## Exercise brief
Find the line with "Players and commissioners" in the entries below, then reproduce it and every line after it down to and including the line with "Copyright (c) 2016 Deryck Henson", exactly.

(Collected data)
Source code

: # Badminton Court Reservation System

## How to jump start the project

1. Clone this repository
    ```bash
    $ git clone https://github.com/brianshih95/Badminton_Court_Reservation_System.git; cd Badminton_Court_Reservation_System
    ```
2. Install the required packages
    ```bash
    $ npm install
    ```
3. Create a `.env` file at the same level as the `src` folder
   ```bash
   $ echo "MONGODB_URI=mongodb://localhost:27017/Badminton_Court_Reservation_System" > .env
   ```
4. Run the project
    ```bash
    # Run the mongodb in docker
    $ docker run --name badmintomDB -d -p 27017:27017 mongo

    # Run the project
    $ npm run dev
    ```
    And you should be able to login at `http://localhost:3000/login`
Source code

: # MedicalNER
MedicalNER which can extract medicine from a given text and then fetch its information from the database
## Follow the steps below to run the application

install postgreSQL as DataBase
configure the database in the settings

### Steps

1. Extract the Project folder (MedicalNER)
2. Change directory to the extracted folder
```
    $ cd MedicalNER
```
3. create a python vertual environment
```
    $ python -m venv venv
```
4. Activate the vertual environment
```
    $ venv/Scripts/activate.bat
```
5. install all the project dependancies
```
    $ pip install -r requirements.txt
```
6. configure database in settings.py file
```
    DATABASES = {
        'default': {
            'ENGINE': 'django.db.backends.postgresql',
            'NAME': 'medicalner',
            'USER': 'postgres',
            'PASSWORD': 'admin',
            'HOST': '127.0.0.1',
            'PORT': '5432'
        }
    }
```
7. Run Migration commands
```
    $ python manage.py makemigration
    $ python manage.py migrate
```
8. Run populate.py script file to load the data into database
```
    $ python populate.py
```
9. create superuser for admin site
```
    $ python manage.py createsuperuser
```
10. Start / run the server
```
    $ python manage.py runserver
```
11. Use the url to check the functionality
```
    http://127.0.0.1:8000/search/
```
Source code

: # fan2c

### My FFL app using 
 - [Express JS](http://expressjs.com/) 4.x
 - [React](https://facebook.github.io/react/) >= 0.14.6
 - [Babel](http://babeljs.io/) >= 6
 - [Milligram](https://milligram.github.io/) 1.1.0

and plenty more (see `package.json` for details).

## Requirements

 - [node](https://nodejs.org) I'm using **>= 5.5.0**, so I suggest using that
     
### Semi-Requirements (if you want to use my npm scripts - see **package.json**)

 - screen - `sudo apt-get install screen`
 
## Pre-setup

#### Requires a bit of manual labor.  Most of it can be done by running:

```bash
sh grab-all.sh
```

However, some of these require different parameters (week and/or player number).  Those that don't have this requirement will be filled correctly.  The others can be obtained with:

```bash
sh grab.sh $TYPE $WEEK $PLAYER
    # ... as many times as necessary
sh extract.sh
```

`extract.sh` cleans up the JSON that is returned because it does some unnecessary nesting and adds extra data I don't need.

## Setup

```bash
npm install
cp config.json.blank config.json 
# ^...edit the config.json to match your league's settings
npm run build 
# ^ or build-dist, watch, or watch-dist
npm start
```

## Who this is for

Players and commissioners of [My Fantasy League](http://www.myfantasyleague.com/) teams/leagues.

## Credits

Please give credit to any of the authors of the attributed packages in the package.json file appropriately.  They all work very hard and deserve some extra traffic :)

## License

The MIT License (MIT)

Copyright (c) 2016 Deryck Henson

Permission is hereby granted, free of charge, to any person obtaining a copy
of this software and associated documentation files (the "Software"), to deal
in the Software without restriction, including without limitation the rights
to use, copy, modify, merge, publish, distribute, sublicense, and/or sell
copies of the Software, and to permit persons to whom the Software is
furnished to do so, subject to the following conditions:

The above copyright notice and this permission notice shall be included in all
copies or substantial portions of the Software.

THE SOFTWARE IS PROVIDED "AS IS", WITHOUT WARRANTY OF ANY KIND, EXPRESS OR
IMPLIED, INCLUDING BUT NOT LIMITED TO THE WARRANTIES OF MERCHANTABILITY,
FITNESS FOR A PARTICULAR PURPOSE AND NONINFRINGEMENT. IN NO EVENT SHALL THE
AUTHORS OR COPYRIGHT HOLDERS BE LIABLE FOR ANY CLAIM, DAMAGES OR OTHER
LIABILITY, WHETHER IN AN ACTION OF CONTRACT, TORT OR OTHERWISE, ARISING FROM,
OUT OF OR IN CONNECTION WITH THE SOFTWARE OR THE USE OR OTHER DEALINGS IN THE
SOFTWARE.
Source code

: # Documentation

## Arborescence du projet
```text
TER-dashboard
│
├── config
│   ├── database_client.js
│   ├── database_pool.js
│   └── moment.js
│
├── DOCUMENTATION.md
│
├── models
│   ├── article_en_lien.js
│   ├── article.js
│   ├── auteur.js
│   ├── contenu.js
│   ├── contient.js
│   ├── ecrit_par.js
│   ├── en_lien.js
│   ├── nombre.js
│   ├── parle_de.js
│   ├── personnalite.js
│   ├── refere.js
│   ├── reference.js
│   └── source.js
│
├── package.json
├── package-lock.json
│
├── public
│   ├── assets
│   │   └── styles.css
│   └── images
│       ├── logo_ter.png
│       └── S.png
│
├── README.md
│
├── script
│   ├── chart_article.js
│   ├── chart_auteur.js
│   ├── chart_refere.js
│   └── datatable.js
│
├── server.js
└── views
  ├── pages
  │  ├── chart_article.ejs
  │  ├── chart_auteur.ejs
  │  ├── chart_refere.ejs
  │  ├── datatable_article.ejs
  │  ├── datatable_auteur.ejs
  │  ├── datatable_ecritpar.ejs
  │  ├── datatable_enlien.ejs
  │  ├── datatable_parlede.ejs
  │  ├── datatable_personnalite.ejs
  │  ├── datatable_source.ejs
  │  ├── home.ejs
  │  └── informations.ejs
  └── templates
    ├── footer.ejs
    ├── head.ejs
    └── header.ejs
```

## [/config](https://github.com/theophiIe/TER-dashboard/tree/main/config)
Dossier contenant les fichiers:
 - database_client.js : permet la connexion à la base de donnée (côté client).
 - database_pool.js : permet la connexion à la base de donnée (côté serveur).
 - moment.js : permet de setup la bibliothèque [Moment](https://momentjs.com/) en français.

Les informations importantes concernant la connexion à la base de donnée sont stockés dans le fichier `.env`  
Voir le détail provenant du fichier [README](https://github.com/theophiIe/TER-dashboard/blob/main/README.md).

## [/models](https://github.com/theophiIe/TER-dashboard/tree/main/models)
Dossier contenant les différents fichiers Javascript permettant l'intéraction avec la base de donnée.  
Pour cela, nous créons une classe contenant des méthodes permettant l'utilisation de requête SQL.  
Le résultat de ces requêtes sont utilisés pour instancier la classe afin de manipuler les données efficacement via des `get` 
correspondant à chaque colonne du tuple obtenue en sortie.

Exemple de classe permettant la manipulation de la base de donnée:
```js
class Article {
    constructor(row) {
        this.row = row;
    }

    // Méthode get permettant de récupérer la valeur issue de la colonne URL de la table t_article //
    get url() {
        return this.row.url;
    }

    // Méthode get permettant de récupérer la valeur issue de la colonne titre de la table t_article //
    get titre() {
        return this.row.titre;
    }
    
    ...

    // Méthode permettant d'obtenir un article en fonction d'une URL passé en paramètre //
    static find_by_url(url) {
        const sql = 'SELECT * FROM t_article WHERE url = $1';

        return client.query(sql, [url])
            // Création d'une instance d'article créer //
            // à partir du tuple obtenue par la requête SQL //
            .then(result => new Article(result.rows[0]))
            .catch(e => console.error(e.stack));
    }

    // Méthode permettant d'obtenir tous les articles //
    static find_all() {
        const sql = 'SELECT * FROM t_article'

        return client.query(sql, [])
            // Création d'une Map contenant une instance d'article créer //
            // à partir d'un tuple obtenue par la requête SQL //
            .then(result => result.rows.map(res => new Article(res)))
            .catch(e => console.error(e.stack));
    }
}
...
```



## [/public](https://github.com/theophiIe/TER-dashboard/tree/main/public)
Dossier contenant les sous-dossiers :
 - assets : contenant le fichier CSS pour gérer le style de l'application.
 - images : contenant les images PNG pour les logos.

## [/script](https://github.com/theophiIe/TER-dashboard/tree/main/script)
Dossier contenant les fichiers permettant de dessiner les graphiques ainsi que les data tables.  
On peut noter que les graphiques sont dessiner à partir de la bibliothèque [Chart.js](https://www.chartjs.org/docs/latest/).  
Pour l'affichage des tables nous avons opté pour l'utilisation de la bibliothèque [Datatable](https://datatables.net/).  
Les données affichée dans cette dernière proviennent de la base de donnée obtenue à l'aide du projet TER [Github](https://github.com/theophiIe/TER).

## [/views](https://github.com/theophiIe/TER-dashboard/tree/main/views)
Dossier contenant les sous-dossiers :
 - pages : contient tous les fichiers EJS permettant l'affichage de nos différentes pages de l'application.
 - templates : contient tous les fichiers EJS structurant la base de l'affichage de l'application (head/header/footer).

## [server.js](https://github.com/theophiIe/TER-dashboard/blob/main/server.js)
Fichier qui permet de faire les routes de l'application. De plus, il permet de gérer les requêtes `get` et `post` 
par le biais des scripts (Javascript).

## Reply
Players and commissioners of [My Fantasy League](http://www.myfantasyleague.com/) teams/leagues.

## Credits

Please give credit to any of the authors of the attributed packages in the package.json file appropriately.  They all work very hard and deserve some extra traffic :)

## License

The MIT License (MIT)

Copyright (c) 2016 Deryck Henson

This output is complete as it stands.